Essentials: Feeding Your Friends (With Migas)


In the past two weeks I’ve twice cooked dinner for a group of six. For the first dinner (friends from high school) I tried new recipes and ended up happy with one and unhappy with the other; the second (in-laws) was my old standby Mexican meal, but since I was chatting instead of paying attention to seasoning the results were not up to snuff. Usually my husband is my whole eating audience, and afterwards we candidly discuss what went right and what went wrong and whether we ever want to see this recipe again. So when I cook for a group, it kills me to bite my tongue instead of announce that I know the salad is not very well dressed or that usually the enchiladas are so much better. I feel ashamed fielding dutiful praise for food that isn’t my best as friends push it around on their plates like balky five-year olds. I need a new system. I wanted to ask you—what is the essential meal or recipe you rely on when you’re cooking for a group?

It can be elegant or not; after these last two dinners, I’m thinking I should just make reliable, everyone-likes-it macaroni and cheese from now on when feeding people I love. I’m not interested in impressing as much as I am in keeping guests out of that awful position where they’re forcing food down and coughing up compliments at the same time.

Maybe breakfast for dinner is a good idea: easy, unexpected and laid-back. These are the migas (Mexican-style scrambled eggs) I make when my husband has been a good boy. The ones I used to improvise were pretty good, but once I tried the America’s Test Kitchen version I never looked back. On the other hand, I made them recently and wasn’t as blown-away by yumminess as I remembered. Sigh. Maybe consistency is just not in the cards for this cook!

The instructions call for baked tortilla chips, but I think migas are just as good with regular old fried chips. I like to bake my own chips here because it is cheaper and slightly healthier: brush corn tortillas very lightly with vegetable oil, cut them into wedges, spread them in a single layer on a baking sheet, and bake in a 400˚F oven for about 10 minutes (keep an eye on them, since it could take a little longer or a couple of minutes less; you want the chips to be crisp but not too brown). You will need about five tortillas-worth of chips for this recipe.

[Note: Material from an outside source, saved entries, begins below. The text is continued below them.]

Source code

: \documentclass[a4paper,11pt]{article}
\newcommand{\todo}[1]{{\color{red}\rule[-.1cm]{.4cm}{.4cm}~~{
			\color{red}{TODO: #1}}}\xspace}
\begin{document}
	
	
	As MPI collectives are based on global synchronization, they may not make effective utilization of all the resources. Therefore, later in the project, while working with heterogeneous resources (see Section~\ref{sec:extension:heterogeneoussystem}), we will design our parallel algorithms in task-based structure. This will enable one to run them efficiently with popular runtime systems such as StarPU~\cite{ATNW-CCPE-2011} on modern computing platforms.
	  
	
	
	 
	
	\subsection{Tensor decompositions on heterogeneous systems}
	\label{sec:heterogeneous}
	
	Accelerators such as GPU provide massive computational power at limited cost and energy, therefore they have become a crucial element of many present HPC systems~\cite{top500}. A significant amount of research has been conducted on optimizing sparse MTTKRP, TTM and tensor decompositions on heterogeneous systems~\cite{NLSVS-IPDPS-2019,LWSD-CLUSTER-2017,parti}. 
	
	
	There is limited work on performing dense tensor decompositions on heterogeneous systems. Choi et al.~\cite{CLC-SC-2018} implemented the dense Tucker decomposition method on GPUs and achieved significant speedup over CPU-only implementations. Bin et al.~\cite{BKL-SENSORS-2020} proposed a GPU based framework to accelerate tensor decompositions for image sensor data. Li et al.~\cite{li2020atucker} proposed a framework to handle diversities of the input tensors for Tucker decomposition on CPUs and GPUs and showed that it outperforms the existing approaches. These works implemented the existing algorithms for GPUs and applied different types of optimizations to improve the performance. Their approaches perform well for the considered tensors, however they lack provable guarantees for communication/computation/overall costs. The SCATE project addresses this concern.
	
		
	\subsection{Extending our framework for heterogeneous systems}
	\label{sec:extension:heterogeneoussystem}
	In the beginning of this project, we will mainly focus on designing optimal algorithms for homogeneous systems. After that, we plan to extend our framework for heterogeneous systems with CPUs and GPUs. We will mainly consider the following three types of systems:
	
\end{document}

About the author: Robin Bellinger recently escaped a career in book publishing, which was cutting into her cooking time. Now she's a freelance editor and can bake bread on Tuesday afternoon if she feels like it. She lives in Midtown Manhattan with her husband and blogs about cooking and crafting at home*economics.

Essentials: Feeding Your Friends (With Migas)

About This Recipe



  • 6 large eggs, lightly beaten
  • 1 cup baked tortilla chips (2 ounces), broken in 1/2-inch pieces
  • 1/4 teaspoon salt
  • 1/8 teaspoon pepper
  • 2 tablespoons unsalted butter
  • 1 onion, chopped medium
  • 1 red bell pepper, stemmed, seeded, and chopped medium
  • 2 garlic cloves, minced
  • 1 jalapeno chile, stemmed seeded, and minced
  • 2 ounces pepper jack cheese, shredded (1/2 cup)


  1. 1

    Whisk together the eggs, tortilla chips, salt, and pepper. Melt the butter in a 10-inch nonstick skillet over medium-high heat, swirling to coat the pan. Add the onion, red pepper, garlic, and jalapeno and cook until softened, about 5 minutes. Add the eggs and cook while gently pushing, lifting, and folding them from one side of the pan to the other, until they are nicely clumped, shiny, and wet, about 2 minutes. Quickly fold in the cheese and remove the mixture from the pan.